According to the Köppen Climate Classification system, Oral has a cold semi-arid climate, abbreviated "BSk" on climate maps. The hottest temperature recorded in Oral was 112 F on July 7, 1973, while the coldest temperature recorded was -43 F on December 21, 1983 and December 24, 1983.

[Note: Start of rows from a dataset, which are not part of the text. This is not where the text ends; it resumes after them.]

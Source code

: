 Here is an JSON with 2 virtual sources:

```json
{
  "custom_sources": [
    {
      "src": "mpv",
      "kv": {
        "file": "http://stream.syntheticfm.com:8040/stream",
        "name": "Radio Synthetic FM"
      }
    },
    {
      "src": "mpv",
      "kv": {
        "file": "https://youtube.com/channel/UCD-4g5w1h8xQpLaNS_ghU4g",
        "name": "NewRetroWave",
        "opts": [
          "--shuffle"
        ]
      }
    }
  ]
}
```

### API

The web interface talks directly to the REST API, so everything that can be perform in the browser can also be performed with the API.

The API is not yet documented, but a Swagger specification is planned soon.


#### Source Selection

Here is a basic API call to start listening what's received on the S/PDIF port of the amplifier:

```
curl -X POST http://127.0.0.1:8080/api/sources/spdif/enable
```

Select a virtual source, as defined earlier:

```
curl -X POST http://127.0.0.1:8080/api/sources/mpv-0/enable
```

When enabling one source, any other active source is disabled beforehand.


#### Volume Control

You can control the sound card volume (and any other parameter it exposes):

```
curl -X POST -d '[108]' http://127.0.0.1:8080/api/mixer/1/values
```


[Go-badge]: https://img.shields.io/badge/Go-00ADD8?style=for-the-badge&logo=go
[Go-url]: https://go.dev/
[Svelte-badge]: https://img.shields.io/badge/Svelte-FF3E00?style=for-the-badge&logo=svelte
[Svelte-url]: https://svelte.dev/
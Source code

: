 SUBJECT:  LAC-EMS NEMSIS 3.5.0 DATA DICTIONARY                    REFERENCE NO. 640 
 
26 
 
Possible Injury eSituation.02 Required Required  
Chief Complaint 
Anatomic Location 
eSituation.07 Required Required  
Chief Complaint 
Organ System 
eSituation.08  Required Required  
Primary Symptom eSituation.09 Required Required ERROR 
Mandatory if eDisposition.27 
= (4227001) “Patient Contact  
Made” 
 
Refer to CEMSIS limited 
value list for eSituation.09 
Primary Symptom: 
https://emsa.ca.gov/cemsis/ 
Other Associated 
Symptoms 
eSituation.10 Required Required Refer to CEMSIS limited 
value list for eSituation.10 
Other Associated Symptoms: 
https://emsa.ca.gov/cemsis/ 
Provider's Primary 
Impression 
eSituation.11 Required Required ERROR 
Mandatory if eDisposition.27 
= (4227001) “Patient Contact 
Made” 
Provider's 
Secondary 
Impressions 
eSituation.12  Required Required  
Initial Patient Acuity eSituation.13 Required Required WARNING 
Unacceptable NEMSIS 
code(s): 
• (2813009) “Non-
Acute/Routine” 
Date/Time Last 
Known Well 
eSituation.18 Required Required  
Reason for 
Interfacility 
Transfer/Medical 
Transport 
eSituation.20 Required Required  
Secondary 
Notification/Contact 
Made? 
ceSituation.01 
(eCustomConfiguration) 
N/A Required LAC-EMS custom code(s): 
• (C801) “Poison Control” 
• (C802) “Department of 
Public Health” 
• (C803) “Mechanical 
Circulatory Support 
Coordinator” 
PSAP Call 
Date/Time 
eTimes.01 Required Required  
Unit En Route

Climate data for Oral, South Dakota, 1991–2020 normals, extremes 1971–present
| Month | Jan | Feb | Mar | Apr | May | Jun | Jul | Aug | Sep | Oct | Nov | Dec | Year |
| Record high °F (°C) | 74 (23) | 73 (23) | 84 (29) | 94 (34) | 99 (37) | 109 (43) | 112 (44) | 108 (42) | 104 (40) | 94 (34) | 83 (28) | 71 (22) | 112 (44) |
| Mean maximum °F (°C) | 59.0 (15.0) | 62.7 (17.1) | 76.1 (24.5) | 83.2 (28.4) | 90.9 (32.7) | 98.4 (36.9) | 102.5 (39.2) | 101.4 (38.6) | 97.6 (36.4) | 86.6 (30.3) | 72.7 (22.6) | 60.3 (15.7) | 103.9 (39.9) |
| Mean daily maximum °F (°C) | 38.2 (3.4) | 41.2 (5.1) | 51.7 (10.9) | 60.2 (15.7) | 69.4 (20.8) | 80.4 (26.9) | 89.0 (31.7) | 87.9 (31.1) | 79.1 (26.2) | 63.9 (17.7) | 49.9 (9.9) | 39.7 (4.3) | 62.6 (17.0) |
| Daily mean °F (°C) | 24.8 (−4.0) | 27.1 (−2.7) | 36.4 (2.4) | 44.9 (7.2) | 55.0 (12.8) | 65.3 (18.5) | 72.6 (22.6) | 70.5 (21.4) | 61.0 (16.1) | 47.4 (8.6) | 35.2 (1.8) | 26.1 (−3.3) | 47.2 (8.5) |
| Mean daily minimum °F (°C) | 11.3 (−11.5) | 12.9 (−10.6) | 21.1 (−6.1) | 29.5 (−1.4) | 40.6 (4.8) | 50.2 (10.1) | 56.1 (13.4) | 53.2 (11.8) | 42.8 (6.0) | 31.0 (−0.6) | 20.5 (−6.4) | 12.6 (−10.8) | 31.8 (−0.1) |
| Mean minimum °F (°C) | −12.8 (−24.9) | −12.2 (−24.6) | 2.4 (−16.4) | 14.4 (−9.8) | 26.5 (−3.1) | 39.1 (3.9) | 45.6 (7.6) | 42.4 (5.8) | 31.0 (−0.6) | 14.9 (−9.5) | 0.9 (−17.3) | −9.3 (−22.9) | −22.5 (−30.3) |
| Record low °F (°C) | −34 (−37) | −38 (−39) | −32 (−36) | −5 (−21) | 15 (−9) | 32 (0) | 36 (2) | 31 (−1) | 17 (−8) | −8 (−22) | −21 (−29) | −43 (−42) | −43 (−42) |
| Average precipitation inches (mm) | 0.38 (9.7) | 0.56 (14) | 0.86 (22) | 2.03 (52) | 3.30 (84) | 3.05 (77) | 2.35 (60) | 2.01 (51) | 1.45 (37) | 1.28 (33) | 0.53 (13) | 0.40 (10) | 18.20 (462) |
| Average snowfall inches (cm) | 5.6 (14) | 7.1 (18) | 5.6 (14) | 5.2 (13) | 1.2 (3.0) | 0.0 (0.0) | 0.0 (0.0) | 0.0 (0.0) | 0.0 (0.0) | 1.8 (4.6) | 3.7 (9.4) | 6.6 (17) | 36.8 (93) |
| Average extreme snow depth inches (cm) | 5.0 (13) | 4.5 (11) | 4.0 (10) | 3.0 (7.6) | 0.5 (1.3) | 0.0 (0.0) | 0.0 (0.0) | 0.0 (0.0) | 0.0 (0.0) | 1.2 (3.0) | 2.6 (6.6) | 4.3 (11) | 9.0 (23) |
| Average precipitation days (≥ 0.01 in) | 3.4 | 4.5 | 5.2 | 8.0 | 11.2 | 10.9 | 8.4 | 6.9 | 5.8 | 5.7 | 3.3 | 3.6 | 76.9 |
| Average snowy days (≥ 0.1 in) | 3.0 | 3.9 | 2.7 | 1.8 | 0.3 | 0.0 | 0.0 | 0.0 | 0.0 | 0.8 | 2.0 | 3.5 | 18.0 |
Source 1: NOAA
Source 2: National Weather Service

==Education==
The school district is Hot Springs School District 23-2.